Non, ce n’est pas vrai. En fait, c’est même le contraire, il y a peu de voitures et peu de gens dans les rues. Les seuls moments où il y a foule, c’est quand les touristes débarquent massivement pour trouver des filles…
Même si les paysages sont véritablement splendides et que les gens son,t authentiquement chaleureux, les clichés véhiculés autour de Cuba sont destinés uniquement à promouvoir le tourisme sexuel. Une triste réalité. C’est révoltant de voir ces femmes magnifiques s’abaisser à coucher avec des types immondes qui ne comptent que sur leur argent pour séduire. C’est quelque chose qui m’a déplu lors de mon séjour. C’est sûr que cubains essaient de trouver des moyens de gagner un peu plus d’argent pour agrémenter leur quotidien, mais ils méritent mieux que cela. Et j’espère qu’ils trouveront quand même une façon d’améliorer leur niveau de vie différente de celle que l’on nous a imposée et dont on devrait essayer de se sortir…

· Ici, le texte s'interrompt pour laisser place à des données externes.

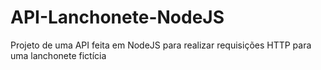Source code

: # API-Lanchonete-NodeJS

Projeto de uma API feita em NodeJS para realizar requisições HTTP para uma lanchonete fictícia
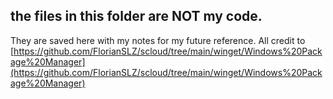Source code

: ## the files in this folder are NOT my code.  
They are saved here with my notes for my future reference.  All credit to [https://github.com/FlorianSLZ/scloud/tree/main/winget/Windows%20Package%20Manager](https://github.com/FlorianSLZ/scloud/tree/main/winget/Windows%20Package%20Manager)
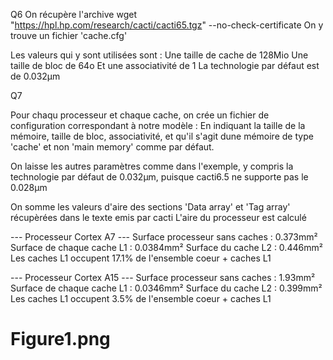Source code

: 
Q6 
On récupère l'archive 
wget "https://hpl.hp.com/research/cacti/cacti65.tgz" --no-check-certificate
On y trouve un fichier 'cache.cfg'

Les valeurs qui y sont utilisées sont :
Une taille de cache de 128Mio
Une taille de bloc de 64o
Et une associativité de 1
La technologie par défaut est de 0.032µm




Q7

Pour chaqu processeur et chaque cache, on crée un fichier de configuration correspondant à notre modèle :
En indiquant la taille de la mémoire, taille de bloc, associativité, et qu'il s'agit dune mémoire de type 'cache' et non 'main memory' comme par défaut.

On laisse les autres paramètres comme dans l'exemple, y compris la technologie par défaut de 0.032µm, puisque cacti6.5 ne supporte pas le 0.028µm

On somme les valeurs d'aire des sections 'Data array' et 'Tag array' récupèrées dans le texte emis par cacti
L'aire du processeur est calculé

 --- Processeur Cortex A7  --- 
Surface processeur sans caches : 0.373mm²
Surface de chaque cache L1 : 0.0384mm²
Surface du cache L2 : 0.446mm²
Les caches L1 occupent 17.1% de l'ensemble coeur + caches L1

--- Processeur Cortex A15  --- 
Surface processeur sans caches : 1.93mm²
Surface de chaque cache L1 : 0.0346mm²
Surface du cache L2 : 0.399mm²
Les caches L1 occupent 3.5% de l'ensemble coeur + caches L1

# Figure1.png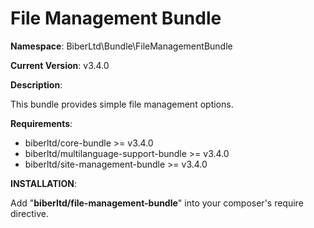 File Management Bundle
 ==============
 **Namespace**: BiberLtd\Bundle\FileManagementBundle

 **Current Version**: v3.4.0

 **Description**:

 This bundle provides simple file management options.

 **Requirements**:
 - biberltd/core-bundle >= v3.4.0
 - biberltd/multilanguage-support-bundle >= v3.4.0
 - biberltd/site-management-bundle >= v3.4.0

 **INSTALLATION**:

 Add "**biberltd/file-management-bundle**" into your composer's require directive.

Dans votre film il y a des portraits de Yasser Arafat et des discours de Fidel Castro en boucle à la télé, est ce que vous avez voulu faire un amalgame entre les deux leaders?

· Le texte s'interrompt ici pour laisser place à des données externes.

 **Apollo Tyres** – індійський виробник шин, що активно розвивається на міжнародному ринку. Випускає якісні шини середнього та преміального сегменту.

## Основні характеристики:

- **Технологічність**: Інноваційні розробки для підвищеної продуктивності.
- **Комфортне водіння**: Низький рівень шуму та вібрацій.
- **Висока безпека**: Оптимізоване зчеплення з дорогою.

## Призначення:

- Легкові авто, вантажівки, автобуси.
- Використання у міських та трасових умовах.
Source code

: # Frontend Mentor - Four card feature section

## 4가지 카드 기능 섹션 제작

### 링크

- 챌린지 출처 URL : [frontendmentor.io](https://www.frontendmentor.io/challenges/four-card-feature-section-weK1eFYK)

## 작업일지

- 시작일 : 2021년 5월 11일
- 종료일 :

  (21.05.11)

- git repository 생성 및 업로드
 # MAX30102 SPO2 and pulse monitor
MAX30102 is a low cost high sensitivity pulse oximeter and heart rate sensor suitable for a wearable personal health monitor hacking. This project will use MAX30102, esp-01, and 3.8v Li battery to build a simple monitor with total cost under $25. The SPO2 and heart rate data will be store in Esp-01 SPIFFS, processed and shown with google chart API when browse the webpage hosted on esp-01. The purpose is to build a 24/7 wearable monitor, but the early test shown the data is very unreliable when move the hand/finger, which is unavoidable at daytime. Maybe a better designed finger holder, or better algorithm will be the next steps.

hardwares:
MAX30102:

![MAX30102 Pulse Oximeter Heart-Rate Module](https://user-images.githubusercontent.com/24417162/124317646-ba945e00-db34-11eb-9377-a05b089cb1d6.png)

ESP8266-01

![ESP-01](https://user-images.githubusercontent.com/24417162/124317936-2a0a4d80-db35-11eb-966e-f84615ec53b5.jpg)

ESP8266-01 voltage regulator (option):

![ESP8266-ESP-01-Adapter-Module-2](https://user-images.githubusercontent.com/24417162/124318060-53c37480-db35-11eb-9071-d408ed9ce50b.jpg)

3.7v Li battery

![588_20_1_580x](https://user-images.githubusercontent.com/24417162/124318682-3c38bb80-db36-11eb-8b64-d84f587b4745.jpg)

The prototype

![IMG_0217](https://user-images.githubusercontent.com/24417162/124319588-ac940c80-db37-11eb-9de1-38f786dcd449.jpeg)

Non. Quand je suis arrivé à La Havane, je n’avais aucune idée de ce dont j’allais parler. Je ne parlais pas la langue, je ne pouvais donc pas communiquer avec les gens. Mon assistante m’a emmené à l’ambassade palestinienne. Et il y avait là cette statue de Yasser Arafat, sculptée par un cubain pour manifester sa solidarité avec la cause palestinienne. Cela m’a rappelé Intervention divine, où la tête d’Arafat apparaissait  sur un ballon de baudruche et flottait au dessus de Jérusalem. J’ai fait un clin d’oeil à mon propre film…
C’était assez drôle cette ambassade vide, où il n’y a rien à faire, sauf des visites pour les étudiants… D’ailleurs, quelle peut bien être, à l’heure actuelle, la fonction d’un ambassadeur de l’Etat Palestinien? Surtout à Cuba, qui est un pays qui soutient le peuple palestinien depuis des années.
Hormis la statue d’Arafat, il y a aussi des peintures représentant l’intifada, réalisées par des artistes cubains et données à l’ambassade.  Et c’et la seule ambassade du pays qui ne paye pas de loyer. Tout est payé par Castro!

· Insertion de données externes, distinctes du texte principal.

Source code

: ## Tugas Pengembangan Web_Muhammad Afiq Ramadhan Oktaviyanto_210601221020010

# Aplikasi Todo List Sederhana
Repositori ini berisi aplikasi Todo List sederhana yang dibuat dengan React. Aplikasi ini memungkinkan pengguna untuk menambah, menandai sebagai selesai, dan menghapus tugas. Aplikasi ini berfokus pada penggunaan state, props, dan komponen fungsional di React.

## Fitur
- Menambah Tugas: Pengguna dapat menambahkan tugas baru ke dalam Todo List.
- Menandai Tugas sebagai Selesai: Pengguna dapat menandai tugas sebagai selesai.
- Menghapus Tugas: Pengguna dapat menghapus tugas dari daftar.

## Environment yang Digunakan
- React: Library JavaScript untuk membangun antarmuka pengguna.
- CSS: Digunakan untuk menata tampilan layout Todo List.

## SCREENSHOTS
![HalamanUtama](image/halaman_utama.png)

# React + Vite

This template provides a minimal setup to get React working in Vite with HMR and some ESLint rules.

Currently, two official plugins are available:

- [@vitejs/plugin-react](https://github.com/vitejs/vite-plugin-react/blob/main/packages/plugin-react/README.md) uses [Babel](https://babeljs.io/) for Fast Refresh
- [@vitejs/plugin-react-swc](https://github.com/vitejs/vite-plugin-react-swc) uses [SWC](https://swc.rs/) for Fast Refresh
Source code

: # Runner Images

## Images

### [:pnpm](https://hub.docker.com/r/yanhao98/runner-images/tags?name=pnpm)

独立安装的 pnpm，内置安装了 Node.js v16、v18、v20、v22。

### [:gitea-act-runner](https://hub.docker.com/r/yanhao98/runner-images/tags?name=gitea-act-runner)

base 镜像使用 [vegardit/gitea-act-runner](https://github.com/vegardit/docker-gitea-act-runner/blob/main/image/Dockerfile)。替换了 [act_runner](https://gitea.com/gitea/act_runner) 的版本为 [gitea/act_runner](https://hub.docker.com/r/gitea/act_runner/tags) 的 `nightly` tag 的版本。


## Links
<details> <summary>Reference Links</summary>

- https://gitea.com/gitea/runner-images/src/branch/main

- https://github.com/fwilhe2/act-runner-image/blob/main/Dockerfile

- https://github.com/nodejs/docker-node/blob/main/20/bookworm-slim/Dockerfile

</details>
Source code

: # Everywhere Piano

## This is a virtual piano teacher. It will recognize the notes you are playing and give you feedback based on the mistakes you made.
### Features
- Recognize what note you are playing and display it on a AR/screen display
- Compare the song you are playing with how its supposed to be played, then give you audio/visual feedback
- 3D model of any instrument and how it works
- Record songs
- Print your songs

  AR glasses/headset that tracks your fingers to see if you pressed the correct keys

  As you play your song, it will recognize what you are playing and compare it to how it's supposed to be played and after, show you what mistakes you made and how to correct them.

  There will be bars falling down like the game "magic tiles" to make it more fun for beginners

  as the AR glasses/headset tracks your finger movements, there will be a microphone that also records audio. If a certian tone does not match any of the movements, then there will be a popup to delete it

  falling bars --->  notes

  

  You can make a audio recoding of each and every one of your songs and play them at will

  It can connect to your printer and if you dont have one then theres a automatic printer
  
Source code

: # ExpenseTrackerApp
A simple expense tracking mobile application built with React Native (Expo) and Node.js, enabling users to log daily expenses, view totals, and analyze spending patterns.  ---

Cela m’a donné l’idée du film. Je joue mon propre rôle et on me donne 24 heures à La Havane pour faire un court-métrage sur la ville. Pour un palestinien, la meilleure façon d’aborder Cuba est de rencontrer Fidel Castro, qui nous soutient depuis le début. Je passe donc par l’ambassade pour arranger la rencontre. Par solidarité, il dira forcément  oui. J’attends que Castro ait fini son discours officiel. Mais comme on sait que les discours de Castro durent des heures, j’en profite pour me promener dans la Havane et observer les gens, les lieux… 
Evidemment, je n’ai pas rencontré Castro. A la place, je me suis rencontré, moi.

Intervention divine

Quand vous avez eu votre histoire, était-il tout de suite évident qu’il serait dépourvu de dialogues, quasi muet?

Question intéressante…
En fait, la difficulté etait double. Je ne comprenais pas la langue et je n’avais que peu de contact avec les gens sur place. J’ai remplacé cette communication traditionnelle par une communication “invisible” : J’ai essayé de faire une oeuvre de cinéma,  où le langage est celui de l’espace, des lieux, de l’apparence des lieux, de l’ambiance…
Mon travail était d’essayer d’atteindre les gens sans prétendre les comprendre, sans essayer de saisir ce qu’ils pensent ou ce à quoi ils rêvent, de laisser l’espace ouvert pour qu’ils puissent évoluer, rêver, sans fausser cela par le dispositif de cinéma, sans induire d’autres rêves que les leurs…
L’idée était d’interroger sur ce qu’on filme et la distance avec laquelle on doit filmer, sur la façon de respecter cette équation compliquée. C’était loin d’être évident, car même quand a les meilleures intentions du monde, même quand on essaie d’être sincère, les choses peuvent nous échapper.
J’ai essayé de préserver l’équilibre entre une certaine distance, une certaine neutralité vis-à-vis des personnes filmées, et mon ressenti personnel sur la vie à La Havane.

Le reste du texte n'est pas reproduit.